The memorial on Lower Green, Mitcham, is representative of the tens of thousands erected across Britain when the Nation came to terms with the human cost of the war. Private grief found an outlet in public remembrance. Away from public gaze memorials were erected in places of worship, education, work, clubs and societies. The Related Memorials pages of this blog has been undated today to reflect the relationship between Mitcham’s many memorials.
The situation at Christ Church, Colliers Wood, is to be regretted, but at least their small memorial to choir members survives, and will be the subject of a future post.

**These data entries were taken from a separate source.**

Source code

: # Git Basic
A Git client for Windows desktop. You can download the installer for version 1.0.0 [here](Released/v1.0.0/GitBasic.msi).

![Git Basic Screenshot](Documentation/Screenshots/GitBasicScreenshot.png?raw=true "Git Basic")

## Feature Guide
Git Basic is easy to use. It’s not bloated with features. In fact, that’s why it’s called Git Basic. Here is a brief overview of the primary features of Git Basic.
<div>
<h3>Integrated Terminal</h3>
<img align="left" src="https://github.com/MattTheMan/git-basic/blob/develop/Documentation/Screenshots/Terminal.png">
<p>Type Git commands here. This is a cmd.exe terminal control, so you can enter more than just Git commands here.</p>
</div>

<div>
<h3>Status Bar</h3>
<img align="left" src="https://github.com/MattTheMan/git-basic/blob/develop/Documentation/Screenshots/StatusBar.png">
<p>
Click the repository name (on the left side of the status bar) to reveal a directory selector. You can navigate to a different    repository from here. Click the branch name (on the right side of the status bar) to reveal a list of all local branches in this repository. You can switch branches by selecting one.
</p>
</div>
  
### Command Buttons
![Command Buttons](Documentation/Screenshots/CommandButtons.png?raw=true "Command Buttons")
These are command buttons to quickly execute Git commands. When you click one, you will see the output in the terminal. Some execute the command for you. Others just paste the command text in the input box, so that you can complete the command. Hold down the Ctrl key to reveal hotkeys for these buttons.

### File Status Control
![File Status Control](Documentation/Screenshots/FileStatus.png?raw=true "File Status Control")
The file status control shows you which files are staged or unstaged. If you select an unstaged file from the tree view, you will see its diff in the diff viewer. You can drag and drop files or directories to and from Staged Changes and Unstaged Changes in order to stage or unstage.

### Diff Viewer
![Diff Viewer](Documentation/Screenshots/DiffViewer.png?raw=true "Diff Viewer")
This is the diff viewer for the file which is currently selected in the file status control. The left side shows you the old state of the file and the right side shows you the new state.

THEY SHALL WALK IN WHITE/ FOR THEY ARE WORTHY/ (NAMES)/ A SOMETIME FELLOW CHORISTER, THANKFUL FOR THEIR FRIENDSHIP,/ IS HUMBLY HOPING TO MEET THEM AGAIN./ EASTER 1921.
This image taken from the Aug. 1924 p.9 ‘Wandgas Magazine’ of the planned (?) memorial to 85 workers of the Wandsworth Wimbledon and Epsom District Gas Company gives recognition to nine men named on the Mitcham War Memorial. * (see footnote 1)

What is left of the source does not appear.